From WikiTravel: (This is a good explanation of what I am seeing in Ubud).
The EPL Phenomenon
Blame Elizabeth Gilbert. Those of you who managed to make it through the turgid best-selling novel Eat, Pray, Love, might have an inkling of what is coming up. Ubud features quite heavily in our heroine's search for fulfilment, and the knock-on effect in the town has been huge. Acolytes have swarmed to Ubud looking for (and sometimes finding) places and people referenced in the book. The actual characters mentioned are surely sick and tired of rather desperate looking thirty-something single women turning up on their doorsteps. The economic benefits of the novel to the area ratcheted up a whole other notch in mid-2009, when the eponymously named movie was shot in and around Ubud, Julia Roberts and all. Just be aware though that Ubud cannotnecessarily guarantee a remedy for every mid-life crisis





It has been raining most of the time since I got here - it stopped last night for a few hours and I was able to wander the streets a bit. 

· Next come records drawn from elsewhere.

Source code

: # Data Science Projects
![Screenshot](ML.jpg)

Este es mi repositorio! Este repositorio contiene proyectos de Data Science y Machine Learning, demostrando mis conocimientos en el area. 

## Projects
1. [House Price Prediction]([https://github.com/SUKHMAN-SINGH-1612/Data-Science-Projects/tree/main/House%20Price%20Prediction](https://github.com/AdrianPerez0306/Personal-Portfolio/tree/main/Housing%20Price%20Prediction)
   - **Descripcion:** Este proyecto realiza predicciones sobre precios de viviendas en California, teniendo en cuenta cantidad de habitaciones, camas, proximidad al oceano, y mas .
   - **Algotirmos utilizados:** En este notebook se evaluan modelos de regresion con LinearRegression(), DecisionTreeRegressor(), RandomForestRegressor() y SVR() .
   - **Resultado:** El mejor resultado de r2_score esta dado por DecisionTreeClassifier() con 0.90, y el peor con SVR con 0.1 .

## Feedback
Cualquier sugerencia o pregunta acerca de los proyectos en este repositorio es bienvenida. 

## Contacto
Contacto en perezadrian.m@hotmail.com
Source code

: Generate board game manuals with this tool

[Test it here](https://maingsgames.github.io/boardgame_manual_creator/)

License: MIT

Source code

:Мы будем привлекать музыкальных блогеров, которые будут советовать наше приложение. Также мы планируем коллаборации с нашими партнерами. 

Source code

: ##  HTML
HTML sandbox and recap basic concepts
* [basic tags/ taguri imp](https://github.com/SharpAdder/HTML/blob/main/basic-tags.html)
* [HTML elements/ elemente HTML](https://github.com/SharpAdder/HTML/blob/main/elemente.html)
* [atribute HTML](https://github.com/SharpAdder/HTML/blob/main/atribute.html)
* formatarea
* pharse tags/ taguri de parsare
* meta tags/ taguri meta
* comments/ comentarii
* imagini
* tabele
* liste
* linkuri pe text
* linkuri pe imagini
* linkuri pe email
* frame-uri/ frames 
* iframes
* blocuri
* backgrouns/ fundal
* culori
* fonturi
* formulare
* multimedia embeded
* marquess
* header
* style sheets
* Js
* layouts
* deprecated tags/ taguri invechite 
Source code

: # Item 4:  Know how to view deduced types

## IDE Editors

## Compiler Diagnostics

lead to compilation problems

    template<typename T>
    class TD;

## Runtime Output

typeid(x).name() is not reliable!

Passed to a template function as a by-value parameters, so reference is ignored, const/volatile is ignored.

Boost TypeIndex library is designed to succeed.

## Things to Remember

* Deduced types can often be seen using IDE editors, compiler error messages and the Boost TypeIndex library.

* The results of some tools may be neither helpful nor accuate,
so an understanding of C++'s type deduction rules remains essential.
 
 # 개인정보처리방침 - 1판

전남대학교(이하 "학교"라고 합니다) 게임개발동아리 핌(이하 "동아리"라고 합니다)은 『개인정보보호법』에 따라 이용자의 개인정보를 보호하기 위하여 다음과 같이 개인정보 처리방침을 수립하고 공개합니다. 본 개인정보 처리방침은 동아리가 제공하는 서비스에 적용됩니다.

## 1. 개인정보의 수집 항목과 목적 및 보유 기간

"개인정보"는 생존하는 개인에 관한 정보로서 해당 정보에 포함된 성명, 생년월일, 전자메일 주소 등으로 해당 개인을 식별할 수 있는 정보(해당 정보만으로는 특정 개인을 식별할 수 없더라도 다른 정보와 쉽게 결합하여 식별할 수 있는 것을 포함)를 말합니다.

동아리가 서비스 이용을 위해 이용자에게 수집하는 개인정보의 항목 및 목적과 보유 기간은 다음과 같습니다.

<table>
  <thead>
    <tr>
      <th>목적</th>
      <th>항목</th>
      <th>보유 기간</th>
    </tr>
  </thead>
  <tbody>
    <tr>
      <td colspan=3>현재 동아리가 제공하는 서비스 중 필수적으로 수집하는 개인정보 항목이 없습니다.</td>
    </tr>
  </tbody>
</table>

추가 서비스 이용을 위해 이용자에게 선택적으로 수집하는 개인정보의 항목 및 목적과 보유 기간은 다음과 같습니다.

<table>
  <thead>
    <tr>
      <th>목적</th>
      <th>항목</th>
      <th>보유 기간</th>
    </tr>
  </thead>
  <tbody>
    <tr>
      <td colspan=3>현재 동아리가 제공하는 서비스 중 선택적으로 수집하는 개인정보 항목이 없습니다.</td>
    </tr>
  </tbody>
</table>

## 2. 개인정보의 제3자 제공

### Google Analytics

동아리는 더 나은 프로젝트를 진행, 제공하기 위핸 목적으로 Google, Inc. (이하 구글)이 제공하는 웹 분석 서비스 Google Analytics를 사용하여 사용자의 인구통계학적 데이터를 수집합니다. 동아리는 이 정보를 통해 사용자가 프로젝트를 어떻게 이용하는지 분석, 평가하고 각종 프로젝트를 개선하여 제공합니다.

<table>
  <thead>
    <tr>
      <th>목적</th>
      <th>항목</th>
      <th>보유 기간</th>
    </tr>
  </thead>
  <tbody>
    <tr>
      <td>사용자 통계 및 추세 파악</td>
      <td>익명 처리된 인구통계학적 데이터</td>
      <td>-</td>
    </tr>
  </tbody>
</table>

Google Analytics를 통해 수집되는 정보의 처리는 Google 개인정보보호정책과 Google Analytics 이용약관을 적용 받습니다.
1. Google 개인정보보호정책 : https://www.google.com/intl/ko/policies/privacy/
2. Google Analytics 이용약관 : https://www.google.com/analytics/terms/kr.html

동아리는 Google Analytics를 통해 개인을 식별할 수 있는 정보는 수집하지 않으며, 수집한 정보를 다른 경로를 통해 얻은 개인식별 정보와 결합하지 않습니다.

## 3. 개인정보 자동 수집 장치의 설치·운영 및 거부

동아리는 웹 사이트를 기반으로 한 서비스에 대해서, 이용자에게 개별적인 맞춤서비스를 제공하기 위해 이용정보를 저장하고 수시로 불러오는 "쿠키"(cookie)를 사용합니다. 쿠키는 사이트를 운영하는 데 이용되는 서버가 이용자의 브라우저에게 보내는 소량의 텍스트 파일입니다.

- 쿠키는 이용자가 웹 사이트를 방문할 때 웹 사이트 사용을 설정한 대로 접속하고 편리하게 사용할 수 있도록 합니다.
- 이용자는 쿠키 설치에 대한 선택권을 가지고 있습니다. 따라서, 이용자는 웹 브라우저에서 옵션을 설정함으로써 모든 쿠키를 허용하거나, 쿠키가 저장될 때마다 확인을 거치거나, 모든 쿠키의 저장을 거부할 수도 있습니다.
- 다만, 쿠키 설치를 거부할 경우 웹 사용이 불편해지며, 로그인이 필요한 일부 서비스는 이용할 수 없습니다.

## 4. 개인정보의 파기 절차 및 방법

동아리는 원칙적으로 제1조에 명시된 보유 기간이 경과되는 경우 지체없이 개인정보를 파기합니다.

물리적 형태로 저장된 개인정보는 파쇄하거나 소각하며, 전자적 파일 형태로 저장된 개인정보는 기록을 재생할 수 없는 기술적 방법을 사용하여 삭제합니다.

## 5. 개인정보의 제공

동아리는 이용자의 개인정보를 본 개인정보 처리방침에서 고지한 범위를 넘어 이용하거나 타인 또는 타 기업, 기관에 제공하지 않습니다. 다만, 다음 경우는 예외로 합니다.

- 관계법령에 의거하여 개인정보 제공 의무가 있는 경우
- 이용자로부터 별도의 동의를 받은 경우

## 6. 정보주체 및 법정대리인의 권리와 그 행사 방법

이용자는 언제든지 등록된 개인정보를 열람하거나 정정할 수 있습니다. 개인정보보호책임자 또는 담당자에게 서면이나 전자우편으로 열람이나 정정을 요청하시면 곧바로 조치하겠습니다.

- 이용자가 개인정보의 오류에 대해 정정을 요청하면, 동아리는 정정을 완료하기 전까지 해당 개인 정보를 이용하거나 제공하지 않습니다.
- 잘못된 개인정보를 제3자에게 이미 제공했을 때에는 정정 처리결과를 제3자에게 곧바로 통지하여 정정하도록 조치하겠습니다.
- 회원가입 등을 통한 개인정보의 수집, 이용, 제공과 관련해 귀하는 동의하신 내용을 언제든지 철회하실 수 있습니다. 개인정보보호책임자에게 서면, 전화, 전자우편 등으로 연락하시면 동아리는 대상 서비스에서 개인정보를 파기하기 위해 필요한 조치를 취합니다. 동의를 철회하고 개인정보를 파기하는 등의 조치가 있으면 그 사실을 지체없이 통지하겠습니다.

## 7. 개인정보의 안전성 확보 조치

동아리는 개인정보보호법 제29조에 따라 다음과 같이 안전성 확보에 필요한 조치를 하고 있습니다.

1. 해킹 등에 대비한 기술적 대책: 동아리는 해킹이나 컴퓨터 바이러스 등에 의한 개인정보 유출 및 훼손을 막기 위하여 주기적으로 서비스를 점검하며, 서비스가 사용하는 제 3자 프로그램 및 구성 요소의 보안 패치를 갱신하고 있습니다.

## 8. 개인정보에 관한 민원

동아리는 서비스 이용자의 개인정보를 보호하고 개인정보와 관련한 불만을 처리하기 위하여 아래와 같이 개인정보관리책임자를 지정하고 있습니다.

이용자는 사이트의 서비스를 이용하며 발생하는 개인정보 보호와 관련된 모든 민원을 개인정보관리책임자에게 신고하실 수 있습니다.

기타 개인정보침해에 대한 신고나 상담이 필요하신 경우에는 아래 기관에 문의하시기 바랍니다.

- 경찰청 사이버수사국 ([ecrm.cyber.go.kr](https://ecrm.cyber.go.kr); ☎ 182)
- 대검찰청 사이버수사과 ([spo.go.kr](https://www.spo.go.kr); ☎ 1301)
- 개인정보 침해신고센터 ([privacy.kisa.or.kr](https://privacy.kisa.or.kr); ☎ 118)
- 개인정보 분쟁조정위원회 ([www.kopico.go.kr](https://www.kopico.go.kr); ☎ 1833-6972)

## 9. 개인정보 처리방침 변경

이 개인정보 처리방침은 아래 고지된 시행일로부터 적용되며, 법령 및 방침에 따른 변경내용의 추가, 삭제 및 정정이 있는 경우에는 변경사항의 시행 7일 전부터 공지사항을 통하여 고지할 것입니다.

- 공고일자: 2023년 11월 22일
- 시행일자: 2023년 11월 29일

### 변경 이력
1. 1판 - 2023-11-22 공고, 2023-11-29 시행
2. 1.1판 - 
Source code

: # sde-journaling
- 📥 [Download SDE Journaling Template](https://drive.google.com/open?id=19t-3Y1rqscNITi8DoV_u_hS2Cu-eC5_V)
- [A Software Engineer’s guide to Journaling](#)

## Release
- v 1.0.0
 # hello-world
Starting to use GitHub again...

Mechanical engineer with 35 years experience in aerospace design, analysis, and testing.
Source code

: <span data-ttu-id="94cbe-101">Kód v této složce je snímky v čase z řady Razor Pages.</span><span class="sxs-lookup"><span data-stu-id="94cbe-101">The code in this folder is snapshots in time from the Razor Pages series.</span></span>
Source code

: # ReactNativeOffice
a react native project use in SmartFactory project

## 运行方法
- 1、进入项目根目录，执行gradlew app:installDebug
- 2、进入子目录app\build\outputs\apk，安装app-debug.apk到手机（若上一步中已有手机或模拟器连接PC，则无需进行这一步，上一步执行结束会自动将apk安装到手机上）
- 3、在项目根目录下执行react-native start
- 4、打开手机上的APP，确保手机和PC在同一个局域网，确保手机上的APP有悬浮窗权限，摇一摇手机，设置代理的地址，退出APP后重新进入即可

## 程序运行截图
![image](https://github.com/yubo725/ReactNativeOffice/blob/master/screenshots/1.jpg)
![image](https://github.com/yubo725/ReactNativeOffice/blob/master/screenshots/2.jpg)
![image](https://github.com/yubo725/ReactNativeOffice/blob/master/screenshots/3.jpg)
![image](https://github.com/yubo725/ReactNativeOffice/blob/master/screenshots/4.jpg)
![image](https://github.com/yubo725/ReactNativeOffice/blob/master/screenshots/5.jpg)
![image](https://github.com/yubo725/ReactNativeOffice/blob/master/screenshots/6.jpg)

There are temples and offerings everywhere - the offerings show up in doorways and along paths and streets, on shelves and tables. In fact there is one right in front of my doorway, no one else's. I have to step over it to go inside - I don't dare move it. I don't know if this means I have good juju or if I need the bad spirits chased away. Every place you go, women are constantly putting together these offerings, making little bowls of palms leaves filled with colorful flower blossoms and smoking incense.  


Amazing amazing birds here - from my second floor veranda overlooking the rice paddy I am even with the trees and have a "bird's eye view" of dozens of colorful species. 


So Jati Homestay - you walk in off the most busy bustling street, where your life is at stake everytime you cross it, and go down a long paved pathway between two properties and into a compound of family houses were several generations live and work,  descend some stone steps and there, along a waterway, amid gardens and a jungle of greenery is the two-story guesthouse with woven wicker walls and bamboo furniture and elegant Balinese woodworking. So quiet, so lovely and restful - one can usually hear strains of Balinese music always across the rice paddy - gamelins? drums? - but it is a miracle in the midst of the noisy, trafficky city - there is no urban noise at all. It so wonderful to duck out of the overstimulating street and rest the senses. And, it is, of course, perfect for sleeping. Apparently no one can make noise after 10:30 in Ubud. I may blow off Sanur and just come back here after Lombok. Then I could leave some of my stuff as well.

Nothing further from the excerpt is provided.